DIRECTIONS FOR THIS TASK » Where does the word "Hello" show up in the records? Copy every line that holds it.

□ □ □ □ □ □ □

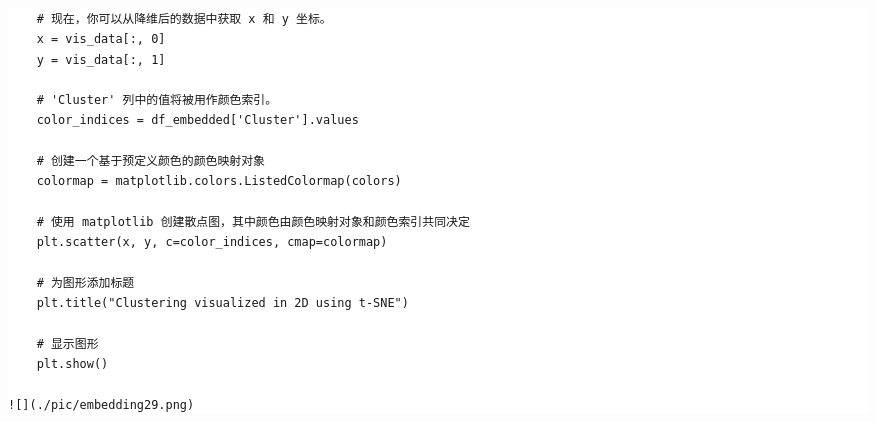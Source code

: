 		# 现在，你可以从降维后的数据中获取 x 和 y 坐标。
		x = vis_data[:, 0]
		y = vis_data[:, 1]
		 
		# 'Cluster' 列中的值将被用作颜色索引。
		color_indices = df_embedded['Cluster'].values
		 
		# 创建一个基于预定义颜色的颜色映射对象
		colormap = matplotlib.colors.ListedColormap(colors)
		 
		# 使用 matplotlib 创建散点图，其中颜色由颜色映射对象和颜色索引共同决定
		plt.scatter(x, y, c=color_indices, cmap=colormap)
		 
		# 为图形添加标题
		plt.title("Clustering visualized in 2D using t-SNE")
		 
		# 显示图形
		plt.show()

	![](./pic/embedding29.png)

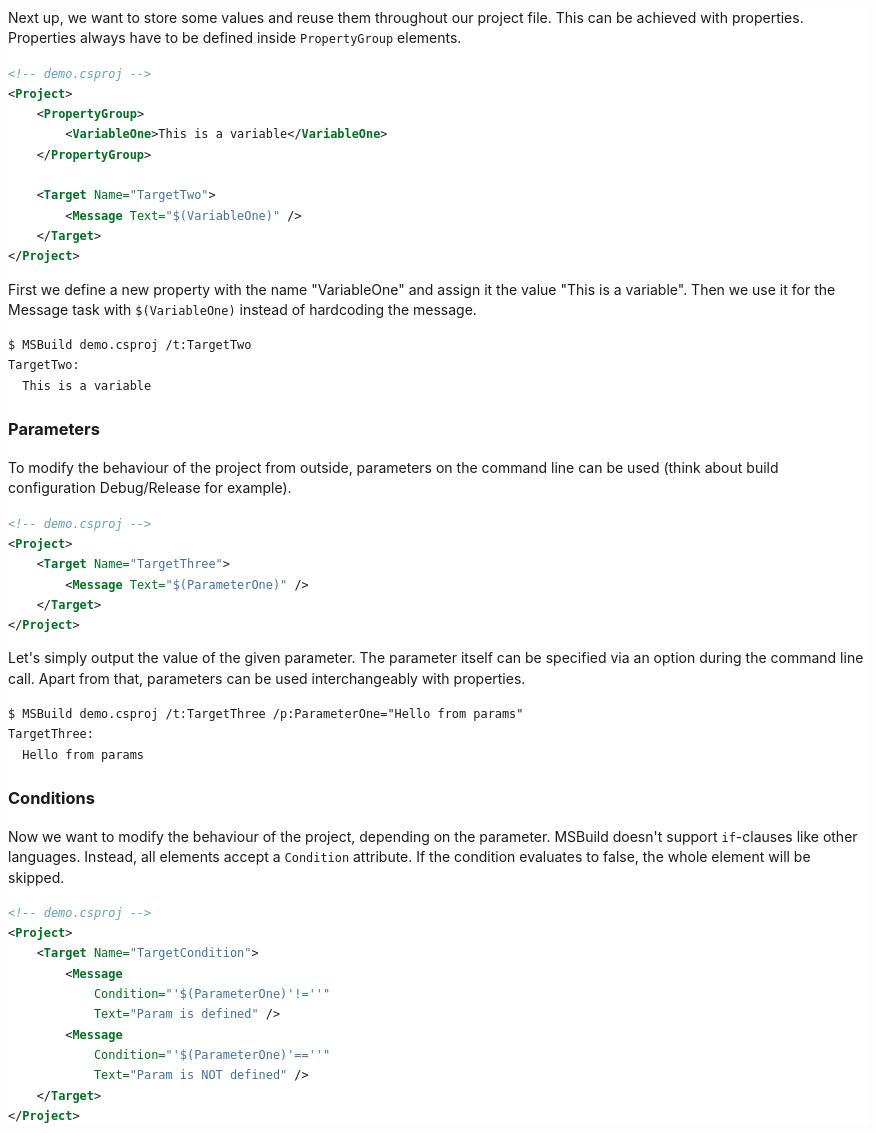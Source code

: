 Next up, we want to store some values and reuse them throughout our project file. This can be achieved with properties. Properties always have to be defined inside `PropertyGroup` elements.

```xml
<!-- demo.csproj -->
<Project>
    <PropertyGroup>
        <VariableOne>This is a variable</VariableOne>
    </PropertyGroup>

    <Target Name="TargetTwo">
        <Message Text="$(VariableOne)" />
    </Target>
</Project>
```

First we define a new property with the name "VariableOne" and assign it the value "This is a variable". Then we use it for the Message task with `$(VariableOne)` instead of hardcoding the message.

```console
$ MSBuild demo.csproj /t:TargetTwo
TargetTwo:
  This is a variable
```

### Parameters

To modify the behaviour of the project from outside, parameters on the command line can be used (think about build configuration Debug/Release for example).

```xml
<!-- demo.csproj -->
<Project>
    <Target Name="TargetThree">
        <Message Text="$(ParameterOne)" />
    </Target>
</Project>
```

Let's simply output the value of the given parameter. The parameter itself can be specified via an option during the command line call. Apart from that, parameters can be used interchangeably with properties.

```console
$ MSBuild demo.csproj /t:TargetThree /p:ParameterOne="Hello from params"
TargetThree:
  Hello from params
```

### Conditions

Now we want to modify the behaviour of the project, depending on the parameter. MSBuild doesn't support `if`-clauses like other languages. Instead, all elements accept a `Condition` attribute. If the condition evaluates to false, the whole element will be skipped.

```xml
<!-- demo.csproj -->
<Project>
    <Target Name="TargetCondition">
        <Message
            Condition="'$(ParameterOne)'!=''"
            Text="Param is defined" />
        <Message
            Condition="'$(ParameterOne)'==''"
            Text="Param is NOT defined" />
    </Target>
</Project>
```
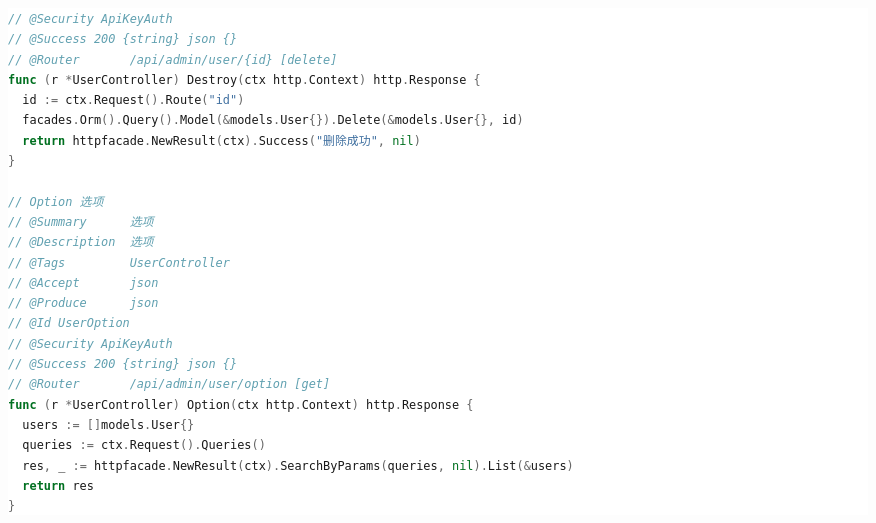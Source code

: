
 ```go
// @Security ApiKeyAuth
// @Success 200 {string} json {}
// @Router       /api/admin/user/{id} [delete]
func (r *UserController) Destroy(ctx http.Context) http.Response {
  id := ctx.Request().Route("id")
  facades.Orm().Query().Model(&models.User{}).Delete(&models.User{}, id)
  return httpfacade.NewResult(ctx).Success("删除成功", nil)
}

// Option 选项
// @Summary      选项
// @Description  选项
// @Tags         UserController
// @Accept       json
// @Produce      json
// @Id UserOption
// @Security ApiKeyAuth
// @Success 200 {string} json {}
// @Router       /api/admin/user/option [get]
func (r *UserController) Option(ctx http.Context) http.Response {
  users := []models.User{}
  queries := ctx.Request().Queries()
  res, _ := httpfacade.NewResult(ctx).SearchByParams(queries, nil).List(&users)
  return res
}
```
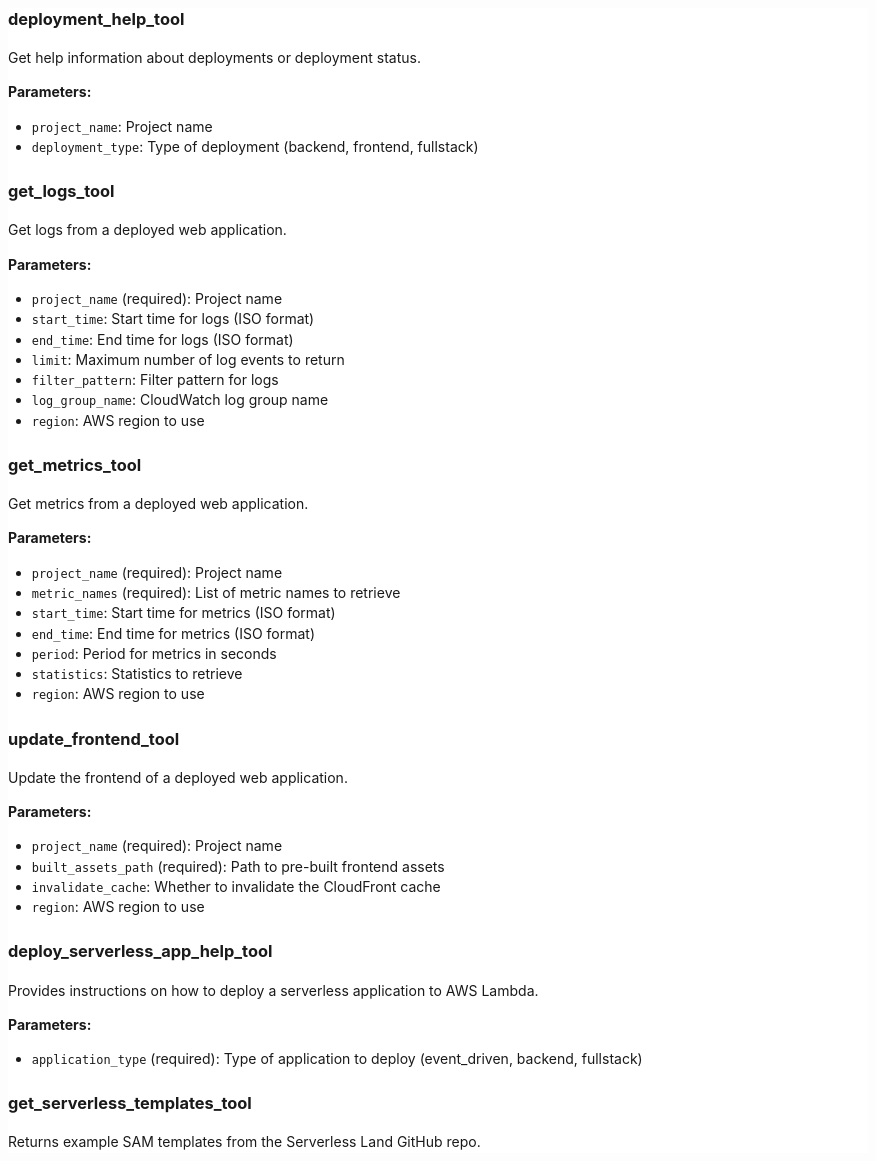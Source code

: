### deployment_help_tool

Get help information about deployments or deployment status.

**Parameters:**
- `project_name`: Project name
- `deployment_type`: Type of deployment (backend, frontend, fullstack)

### get_logs_tool

Get logs from a deployed web application.

**Parameters:**
- `project_name` (required): Project name
- `start_time`: Start time for logs (ISO format)
- `end_time`: End time for logs (ISO format)
- `limit`: Maximum number of log events to return
- `filter_pattern`: Filter pattern for logs
- `log_group_name`: CloudWatch log group name
- `region`: AWS region to use

### get_metrics_tool

Get metrics from a deployed web application.

**Parameters:**
- `project_name` (required): Project name
- `metric_names` (required): List of metric names to retrieve
- `start_time`: Start time for metrics (ISO format)
- `end_time`: End time for metrics (ISO format)
- `period`: Period for metrics in seconds
- `statistics`: Statistics to retrieve
- `region`: AWS region to use

### update_frontend_tool

Update the frontend of a deployed web application.

**Parameters:**
- `project_name` (required): Project name
- `built_assets_path` (required): Path to pre-built frontend assets
- `invalidate_cache`: Whether to invalidate the CloudFront cache
- `region`: AWS region to use

### deploy_serverless_app_help_tool

Provides instructions on how to deploy a serverless application to AWS Lambda.

**Parameters:**
- `application_type` (required): Type of application to deploy (event_driven, backend, fullstack)

### get_serverless_templates_tool

Returns example SAM templates from the Serverless Land GitHub repo.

□ □ □ □ □ □ □

SOLVED EXERCISE »
$ MSBuild demo.csproj /t:TargetThree /p:ParameterOne="Hello from params"
  Hello from params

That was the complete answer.